Em seu pronunciamento na manhã desta quarta-feira, a deputada estadual Ana Lúcia apresentou uma profunda análise da situação da educação em São Cristóvão, município que vem sofrendo ao longo dos anos com os administradores públicos.

 Ana Lúcia destacou que o atual prefeito, Marcos Santana, está em constante diálogo com a categoria para tentar minimizar as atrocidades cometidas contra os professores e professoras durante a gestão anterior, comandada por Armando Batalha. Ela lembrou que já no primeiro mês de gestão de Rivanda Farias, esposa de Armando, foi cortada 50% da remuneração dos professores, que até hoje não conseguiram recuperar as perdas salariais.

 “O que os professores querem é o apoio desta casa para continuar o diálogo com o prefeito Marcos a fim de que possamos chegar a um denominador comum: o aumento do piso, chegando ao valor do ano 2017; a valorização do nosso trabalho em sala de aula, que é a regência; e o restabelecimento da titulação”, destacou.

 

Perdas e Piso - A deputada apresentou dados que retomam o histórico do piso salarial no município.
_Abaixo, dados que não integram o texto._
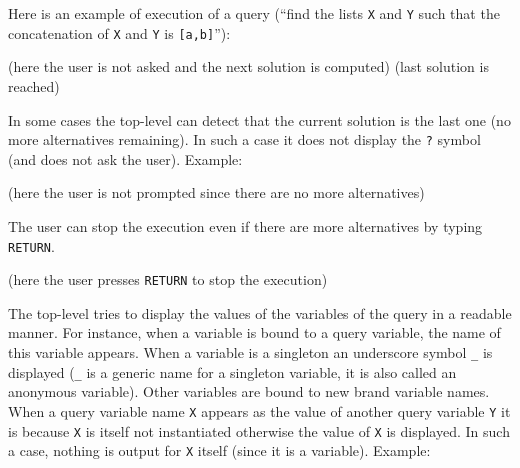 Here is an example of execution of a query (``find the lists \texttt{X} and
\texttt{Y} such that the concatenation of \texttt{X} and \texttt{Y} is
\texttt{[a,b]}''):

\begin{CodeTwoCols}
\SkipLine
{}
\SkipLine
{}
\SkipLine
{}
    {(here the user is not asked and the next solution is
computed)}
\SkipLine
{}
     {(last solution is reached)}
\SkipLine
{}
\end{CodeTwoCols}

In some cases the top-level can detect that the current solution is the last
one (no more alternatives remaining). In such a case it does not display the
\texttt{?} symbol (and does not ask the user). Example:

\begin{CodeTwoCols}
\SkipLine
{}
\SkipLine
{}  {(here the user is not prompted since there are no more
alternatives)}
\SkipLine
{}
\end{CodeTwoCols}

The user can stop the execution even if there are more alternatives by
typing \texttt{RETURN}.

\begin{CodeTwoCols}
\SkipLine
{} {(here the user presses \texttt{RETURN} to stop the execution)}
\SkipLine
{}
\end{CodeTwoCols}

The top-level tries to display the values of the variables of the query in a
readable manner. For instance, when a variable is bound to a query variable,
the name of this variable appears. When a variable is a singleton an
underscore symbol \texttt{\_} is displayed (\texttt{\_} is a generic name
for a singleton variable, it is also called an anonymous variable). Other
variables are bound to new brand variable names. When a query variable name
\texttt{X} appears as the value of another query variable \texttt{Y} it is
because \texttt{X} is itself not instantiated otherwise the value of
\texttt{X} is displayed. In such a case, nothing is output for \texttt{X}
itself (since it is a variable). Example:

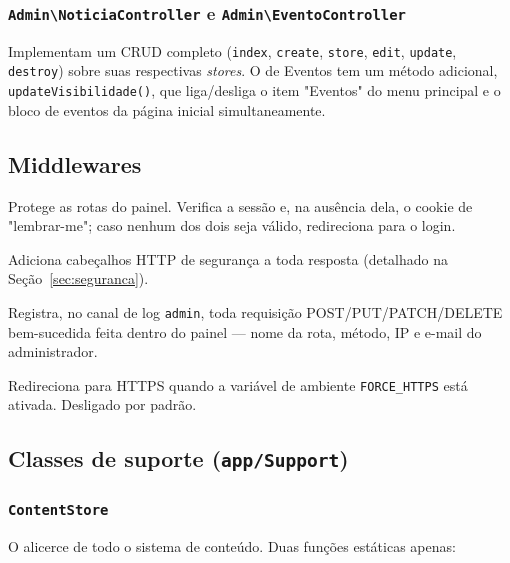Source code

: \documentclass[11pt,a4paper]{article}
\begin{document}
\subsubsection{\texttt{Admin\textbackslash NoticiaController} e \texttt{Admin\textbackslash EventoController}}
Implementam um CRUD completo (\texttt{index}, \texttt{create}, \texttt{store}, \texttt{edit},
\texttt{update}, \texttt{destroy}) sobre suas respectivas \emph{stores}. O de Eventos tem um
método adicional, \texttt{updateVisibilidade()}, que liga/desliga o item "Eventos" do menu
principal e o bloco de eventos da página inicial simultaneamente.

\subsection{Middlewares}

\begin{description}[leftmargin=2em,style=nextline]
    \item[\texttt{EnsureAdminAuthenticated}] Protege as rotas do painel. Verifica a sessão e,
        na ausência dela, o cookie de "lembrar-me"; caso nenhum dos dois seja válido, redireciona
        para o login.
    \item[\texttt{SecurityHeaders}] Adiciona cabeçalhos HTTP de segurança a toda resposta
        (detalhado na Seção~\ref{sec:seguranca}).
    \item[\texttt{AdminAuditLog}] Registra, no canal de log \texttt{admin}, toda requisição
        POST/PUT/PATCH/DELETE bem-sucedida feita dentro do painel — nome da rota, método, IP e
        e-mail do administrador.
    \item[\texttt{EnsureHttps}] Redireciona para HTTPS quando a variável de ambiente
        \texttt{FORCE\_HTTPS} está ativada. Desligado por padrão.
\end{description}

\subsection{Classes de suporte (\texttt{app/Support})}

\subsubsection{\texttt{ContentStore}}
O alicerce de todo o sistema de conteúdo. Duas funções estáticas apenas:
\end{document}
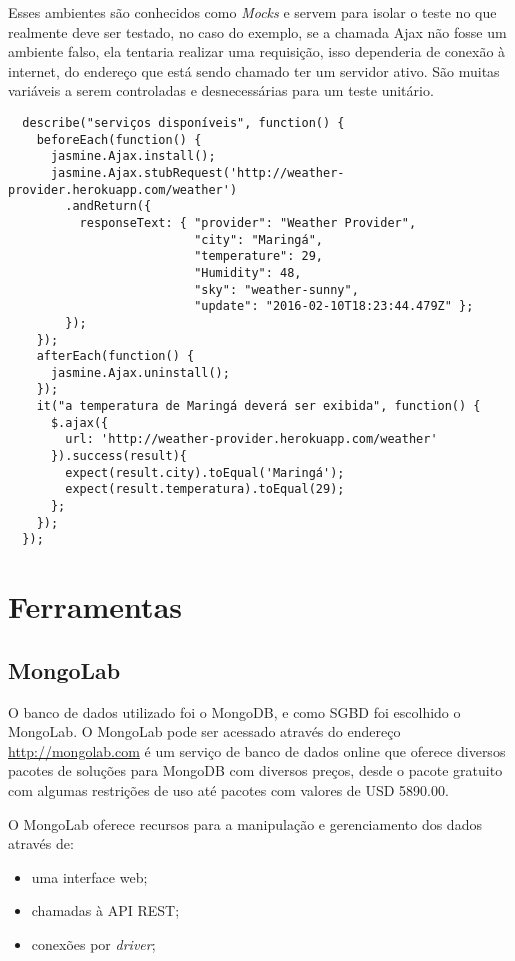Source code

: Esses ambientes são conhecidos como \textit{Mocks} e servem para isolar o teste no que realmente deve ser testado, no caso do exemplo, se a chamada Ajax não fosse um ambiente falso, ela tentaria realizar uma requisição, isso dependeria de conexão à internet, do endereço que está sendo chamado ter um servidor ativo. São muitas variáveis a serem controladas e desnecessárias para um teste unitário.
\begin{verbatim}
  describe("serviços disponíveis", function() {
    beforeEach(function() {
      jasmine.Ajax.install();
      jasmine.Ajax.stubRequest('http://weather-provider.herokuapp.com/weather')
        .andReturn({
          responseText: { "provider": "Weather Provider",
                          "city": "Maringá",
                          "temperature": 29,
                          "Humidity": 48,
                          "sky": "weather-sunny",
                          "update": "2016-02-10T18:23:44.479Z" };
        });
    });
    afterEach(function() {
      jasmine.Ajax.uninstall();
    });
    it("a temperatura de Maringá deverá ser exibida", function() {
      $.ajax({
        url: 'http://weather-provider.herokuapp.com/weather'
      }).success(result){
        expect(result.city).toEqual('Maringá');
        expect(result.temperatura).toEqual(29);
      };
    });
  });
\end{verbatim}

\section{Ferramentas}
\subsection{MongoLab}
O banco de dados utilizado foi o MongoDB, e como SGBD foi escolhido o MongoLab.
O MongoLab pode ser acessado através do endereço \url{http://mongolab.com} é um serviço de banco de dados online que oferece diversos pacotes de soluções para MongoDB com diversos preços, desde o pacote gratuito com algumas restrições de uso até pacotes com valores de USD 5890.00.

O MongoLab oferece recursos para a manipulação e gerenciamento dos dados através de:

\begin{itemize}
  \item uma interface web;
  \item chamadas à API REST;
  \item conexões por \textit{driver};
\end{itemize}


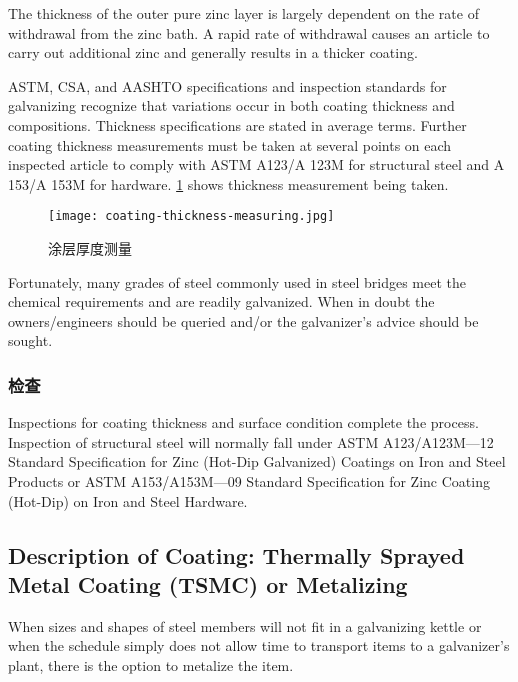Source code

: The thickness of the outer pure zinc layer is largely dependent on the rate of withdrawal from the zinc bath. A
rapid rate of withdrawal causes an article to carry out additional zinc and generally results in a thicker coating.

ASTM, CSA, and AASHTO specifications and inspection standards for galvanizing recognize that variations occur in both coating thickness and compositions. Thickness specifications are stated in average terms. Further coating thickness measurements must be taken at several points on each inspected article to comply with ASTM A123/A 123M for structural steel and A 153/A 153M for hardware. \cref{fig:coating-thickness-measuring} shows thickness measurement being taken.

\begin{figure}
  \texttt{[image: coating-thickness-measuring.jpg]}
  \caption{涂层厚度测量}
  \label{fig:coating-thickness-measuring}
\end{figure}

Fortunately, many grades of steel commonly used in steel bridges meet the chemical requirements and are readily
galvanized. When in doubt the owners/engineers should be queried and/or the galvanizer’s advice should be sought.

\subsubsection{检查}

Inspections for coating thickness and surface condition complete the process. Inspection of structural steel will
normally fall under ASTM A123/A123M—12 Standard Specification for Zinc (Hot-Dip Galvanized) Coatings on
Iron and Steel Products or ASTM A153/A153M—09 Standard Specification for Zinc Coating (Hot-Dip) on Iron and
Steel Hardware.

\subsection{Description of Coating: Thermally Sprayed Metal Coating (TSMC) or Metalizing}
When sizes and shapes of steel members will not fit in a galvanizing kettle or when the schedule simply does not
allow time to transport items to a galvanizer’s plant, there is the option to metalize the item.

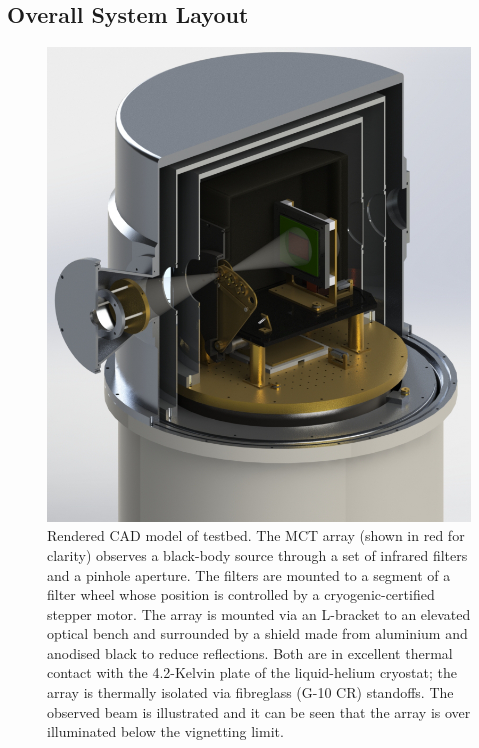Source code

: \documentclass{spie}
\begin{document}
\subsection{Overall System Layout}\label{ssec:layout}
\begin{figure}[htb]
\begin{center}
\includegraphics[height=0.5\textheight]{MCT_cryostat_ISO}
\caption{Rendered CAD model of testbed. The MCT array (shown in red for clarity) observes a black-body source through a set of infrared filters and a pinhole aperture. The filters are mounted to a segment of a filter wheel whose position is controlled by a cryogenic-certified stepper motor. The array is mounted via an L-bracket to an elevated optical bench and surrounded by a shield made from aluminium and anodised black to reduce reflections. Both are in excellent thermal contact with the 4.2-Kelvin plate of the liquid-helium cryostat; the array is thermally isolated via fibreglass (G-10 CR) standoffs. The observed beam is illustrated and it can be seen that the array is over illuminated below the vignetting limit.}\label{fig:cryostatISO}
\end{center}
\end{figure}
\end{document}
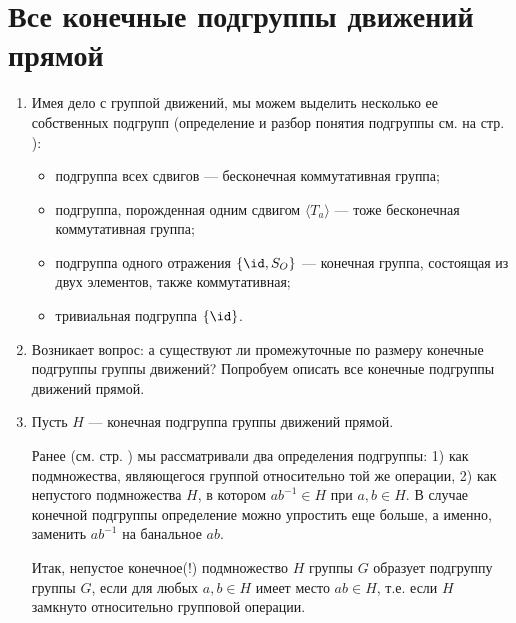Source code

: \section{Все конечные подгруппы движений прямой}




\begin{enumerate}
\item Имея дело с группой движений, мы можем выделить несколько ее собственных подгрупп (определение и разбор понятия подгруппы см. на стр. \pageref{Subgroup}):
\begin{itemize}
\item подгруппа всех сдвигов --- бесконечная коммутативная группа;
\item подгруппа, порожденная одним сдвигом $\langle T_a\rangle$ --- тоже бесконечная коммутативная группа;
\item подгруппа одного отражения $\{\id, S_O\}$ --- конечная группа, состоящая из двух элементов, также коммутативная;
\item тривиальная подгруппа $\{\id\}$.
\end{itemize}
\item Возникает вопрос: а существуют ли промежуточные по размеру конечные подгруппы группы движений? Попробуем описать все конечные подгруппы движений прямой.
\item Пусть $H$ --- конечная подгруппа группы движений прямой.

Ранее (см. стр.  \pageref{Subgroup}) мы рассматривали два определения подгруппы: 1) как подмножества, являющегося группой относительно той же операции, 2) как непустого подмножества $H$, в котором $ab^{-1}\in H$ при $a,b\in H$. В случае конечной подгруппы определение можно упростить еще больше, а именно, заменить $ab^{-1}$ на банальное $ab$.

Итак, непустое конечное(!) подмножество $H$ группы $G$ образует подгруппу группы $G$, если для любых $a,b\in H$ имеет место $ab\in H$, т.е. если $H$ замкнуто относительно групповой операции.


\end{enumerate}
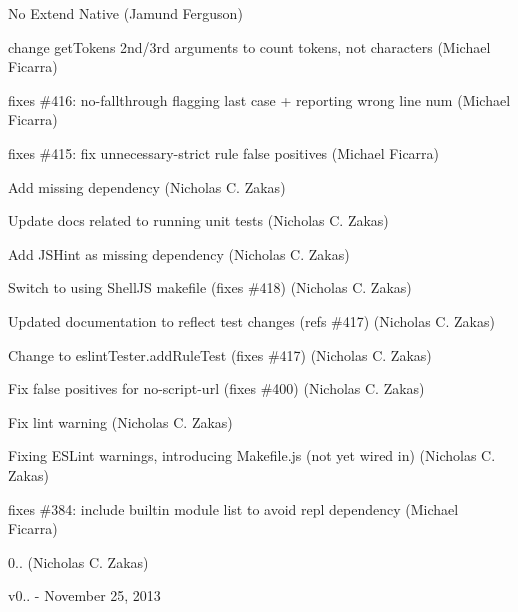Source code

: \begin{DoxyItemize}
\item No Extend Native (Jamund Ferguson)
\item change get\+Tokens 2nd/3rd arguments to count tokens, not characters (Michael Ficarra)
\item fixes \#416\+: no-\/fallthrough flagging last case + reporting wrong line num (Michael Ficarra)
\item fixes \#415\+: fix unnecessary-\/strict rule false positives (Michael Ficarra)
\item Add missing dependency (Nicholas C. Zakas)
\item Update docs related to running unit tests (Nicholas C. Zakas)
\item Add J\+S\+Hint as missing dependency (Nicholas C. Zakas)
\item Switch to using Shell\+JS makefile (fixes \#418) (Nicholas C. Zakas)
\item Updated documentation to reflect test changes (refs \#417) (Nicholas C. Zakas)
\item Change to eslint\+Tester.\+add\+Rule\+Test (fixes \#417) (Nicholas C. Zakas)
\item Fix false positives for no-\/script-\/url (fixes \#400) (Nicholas C. Zakas)
\item Fix lint warning (Nicholas C. Zakas)
\item Fixing E\+S\+Lint warnings, introducing Makefile.\+js (not yet wired in) (Nicholas C. Zakas)
\item fixes \#384\+: include builtin module list to avoid repl dependency (Michael Ficarra)
\item 0.. (Nicholas C. Zakas)
\end{DoxyItemize}

v0.. -\/ November 25, 2013


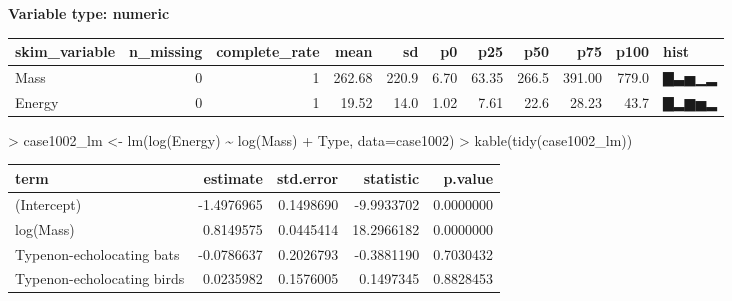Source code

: \documentclass[
]{article}
\newenvironment{Shaded}{\begin{snugshade}}{\end{snugshade}}
\newcommand{\AttributeTok}[1]{\textcolor[rgb]{0.77,0.63,0.00}{#1}}
\newcommand{\FunctionTok}[1]{\textcolor[rgb]{0.00,0.00,0.00}{#1}}
\newcommand{\NormalTok}[1]{#1}
\newcommand{\OtherTok}[1]{\textcolor[rgb]{0.56,0.35,0.01}{#1}}
\newcommand{\SpecialCharTok}[1]{\textcolor[rgb]{0.00,0.00,0.00}{#1}}
\begin{document}
\textbf{Variable type: numeric}

\begin{longtable}[]{@{}lrrrrrrrrrl@{}}
\toprule
skim\_variable & n\_missing & complete\_rate & mean & sd & p0 & p25 &
p50 & p75 & p100 & hist \\
\midrule
\endhead
Mass & 0 & 1 & 262.68 & 220.9 & 6.70 & 63.35 & 266.5 & 391.00 & 779.0 &
▇▃▅▁▂ \\
Energy & 0 & 1 & 19.52 & 14.0 & 1.02 & 7.61 & 22.6 & 28.23 & 43.7 &
▇▂▆▅▂ \\
\bottomrule
\end{longtable}

\begin{Shaded}
\begin{Highlighting}[]
\SpecialCharTok{\textgreater{}}\NormalTok{ case1002\_lm }\OtherTok{\textless{}{-}} \FunctionTok{lm}\NormalTok{(}\FunctionTok{log}\NormalTok{(Energy) }\SpecialCharTok{\textasciitilde{}} \FunctionTok{log}\NormalTok{(Mass) }\SpecialCharTok{+}\NormalTok{ Type, }\AttributeTok{data=}\NormalTok{case1002)}
\SpecialCharTok{\textgreater{}} \FunctionTok{kable}\NormalTok{(}\FunctionTok{tidy}\NormalTok{(case1002\_lm))}
\end{Highlighting}
\end{Shaded}

\begin{longtable}[]{@{}lrrrr@{}}
\toprule
term & estimate & std.error & statistic & p.value \\
\midrule
\endhead
(Intercept) & -1.4976965 & 0.1498690 & -9.9933702 & 0.0000000 \\
log(Mass) & 0.8149575 & 0.0445414 & 18.2966182 & 0.0000000 \\
Typenon-echolocating bats & -0.0786637 & 0.2026793 & -0.3881190 &
0.7030432 \\
Typenon-echolocating birds & 0.0235982 & 0.1576005 & 0.1497345 &
0.8828453 \\
\bottomrule
\end{longtable}
\end{document}
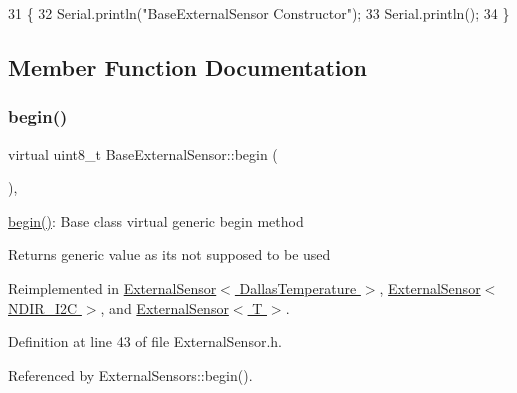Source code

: \begin{DoxyCode}
31     \{
32         Serial.println(\textcolor{stringliteral}{"BaseExternalSensor Constructor"});
33         Serial.println();
34     \}
\end{DoxyCode}


\subsection{Member Function Documentation}
\mbox{\label{classBaseExternalSensor_a87d132803d4f4fdd4e66332809f0c9a0}} 
\subsubsection{\texorpdfstring{begin()}{begin()}}
{\footnotesize\ttfamily virtual uint8\+\_\+t Base\+External\+Sensor\+::begin (\begin{DoxyParamCaption}{ }\end{DoxyParamCaption})\hspace{0.3cm}{\ttfamily [inline]}, {\ttfamily [virtual]}}

\hyperlink{classBaseExternalSensor_a87d132803d4f4fdd4e66332809f0c9a0}{begin()}\+: Base class virtual generic begin method

\begin{DoxyReturn}{Returns}
generic value as it\textquotesingle{}s not supposed to be used 
\end{DoxyReturn}


Reimplemented in \hyperlink{classExternalSensor_3_01DallasTemperature_01_4_ac5275129b05e2ff8df45d5b222a661d9}{External\+Sensor$<$ Dallas\+Temperature $>$}, \hyperlink{classExternalSensor_3_01NDIR__I2C_01_4_ac6f3614d94968ef0cc11b2b4d69cef03}{External\+Sensor$<$ N\+D\+I\+R\+\_\+\+I2\+C $>$}, and \hyperlink{classExternalSensor_ab6fe1379d55b656a048e0fba1e0a32e6}{External\+Sensor$<$ T $>$}.



Definition at line 43 of file External\+Sensor.\+h.



Referenced by External\+Sensors\+::begin().


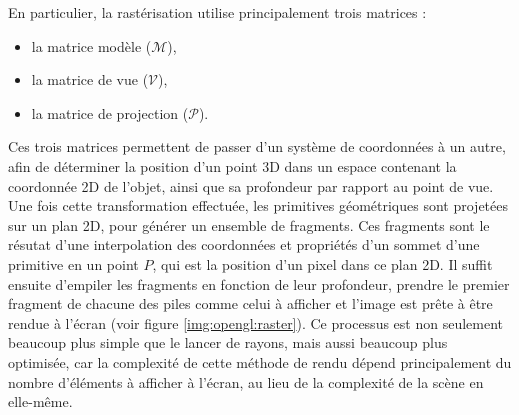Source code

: {{        En particulier, la rastérisation utilise principalement trois matrices :\begin{itemize}
            \item la matrice modèle ($\mathcal{M}$),
            \item la matrice de vue ($\mathcal{V}$),
            \item la matrice de projection ($\mathcal{P}$).
        \end{itemize}

        Ces trois matrices permettent de passer d'un système de coordonnées à un autre, afin de déterminer la position d'un point 3D dans un espace contenant la coordonnée 2D de l'objet, ainsi que sa profondeur par rapport au point de vue. Une fois cette transformation effectuée, les primitives géométriques sont projetées sur un plan 2D, pour générer un ensemble de fragments. Ces fragments sont le résutat d'une interpolation des coordonnées et propriétés d'un sommet d'une primitive en un point $P$, qui est la position d'un pixel dans ce plan 2D. Il suffit ensuite d'empiler les fragments en fonction de leur profondeur, prendre le premier fragment de chacune des piles comme celui à afficher et l'image est prête à être rendue à l'écran (voir figure \ref{img:opengl:raster}). Ce processus est non seulement beaucoup plus simple que le lancer de rayons, mais aussi beaucoup plus optimisée, car la complexité de cette méthode de rendu dépend principalement du nombre d'éléments à afficher à l'écran, au lieu de la complexité de la scène en elle-même.

}}
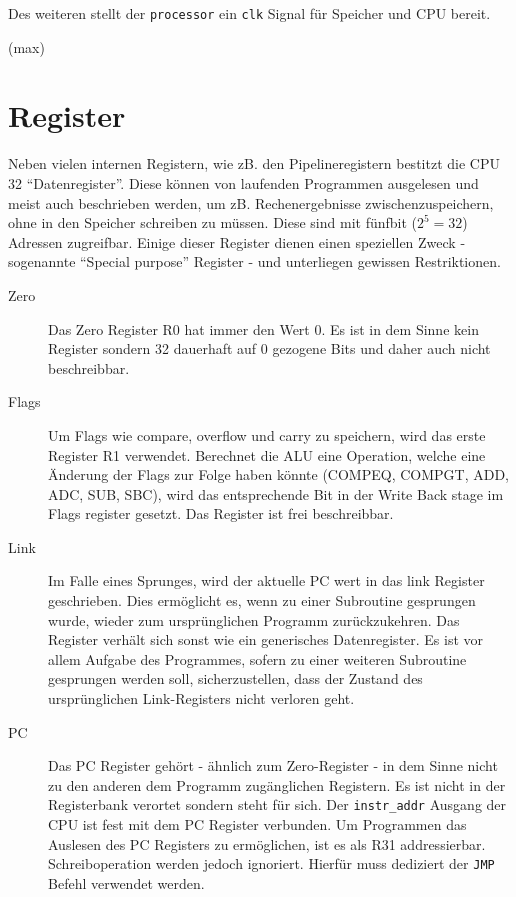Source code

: \documentclass[paper=a4,fontsize=12pt,twocolumn]{scrreprt}
\begin{document}
Des weiteren stellt der \texttt{processor} ein \texttt{clk} Signal für Speicher und CPU bereit.

(max)

\section{Register}

Neben vielen internen Registern, wie zB. den Pipelineregistern bestitzt die CPU 32 \enquote{Datenregister}.
Diese können von laufenden Programmen ausgelesen und meist auch beschrieben werden, um zB. Rechenergebnisse zwischenzuspeichern, ohne in den Speicher schreiben zu müssen. 
Diese sind mit fünfbit ($2^5 = 32$) Adressen zugreifbar. 
Einige dieser Register dienen einen speziellen Zweck - sogenannte \enquote{Special purpose} Register - und unterliegen gewissen Restriktionen.
\begin{description}
    \item[Zero]
        Das Zero Register R0 hat immer den Wert $0$.
        Es ist in dem Sinne kein Register sondern 32 dauerhaft auf 0 gezogene Bits und daher auch nicht beschreibbar.
    \item[Flags]
        Um Flags wie compare, overflow und carry zu speichern, wird das erste Register R1 verwendet.
        Berechnet die ALU eine Operation, welche eine Änderung der Flags zur Folge haben könnte (COMPEQ, COMPGT, ADD, ADC, SUB, SBC), wird das entsprechende Bit in der Write Back stage im Flags register gesetzt.
        Das Register ist frei beschreibbar.
    \item[Link]
        Im Falle eines Sprunges, wird der aktuelle PC wert in das link Register geschrieben.
        Dies ermöglicht es, wenn zu einer Subroutine gesprungen wurde, wieder zum ursprünglichen Programm zurückzukehren.
        Das Register verhält sich sonst wie ein generisches Datenregister.
        Es ist vor allem Aufgabe des Programmes, sofern zu einer weiteren Subroutine gesprungen werden soll, sicherzustellen, dass der Zustand des ursprünglichen Link-Registers nicht verloren geht.
    \item[PC]
        Das PC Register gehört - ähnlich zum Zero-Register - in dem Sinne nicht zu den anderen dem Programm zugänglichen Registern.
        Es ist nicht in der Registerbank verortet sondern steht für sich.
        Der \texttt{instr\_addr} Ausgang der CPU ist fest mit dem PC Register verbunden.
        Um Programmen das Auslesen des PC Registers zu ermöglichen, ist es als R31 addressierbar. Schreiboperation werden jedoch ignoriert.
        Hierfür muss dediziert der \texttt{JMP} Befehl verwendet werden.
\end{description}
\end{document}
Os números mostram que a partir de 2013, começa o martírio da desestruturação da carreira dos professores.

 “Olhe a perda que têm dos professores de São Cristóvão: Um mestre final de carreira, com 25 anos de trabalho, tem uma perda acumulada de mais de 92 mil reais. Um professor médio no fim de carreira tem uma perda de mais de 60 mil reais”, lamentou com indignação.

Outra aberração da gestão de Armando Batalha foi o corte dos 25% de referente à Regência de Classe, previsto na legislação. Em seu lugar, Batalha concedeu apenas 1% de acréscimo para os professores que estão em sala-de-aula.

Além de ter feito um estudo profundo com o SINTESE sobre a situação atual, o prefeito atual aumentou os salários de acordo com o reajuste previsto pelo MEC para 2017 (7,64%) e o fez em toda a carreira, preservando as progressões horizontal e vertical da carreira do magistério.

 Porém, o cálculo foi feito sobre o valor do piso de 2010, e portanto não foi possível fazer a recuperação da carreira. “Neste sentido, há uma defasagem na centralidade do que os professores querem, que é o piso salarial. Mas o prefeito está aberto ao diálogo para negociar”, destacou Ana Lúcia.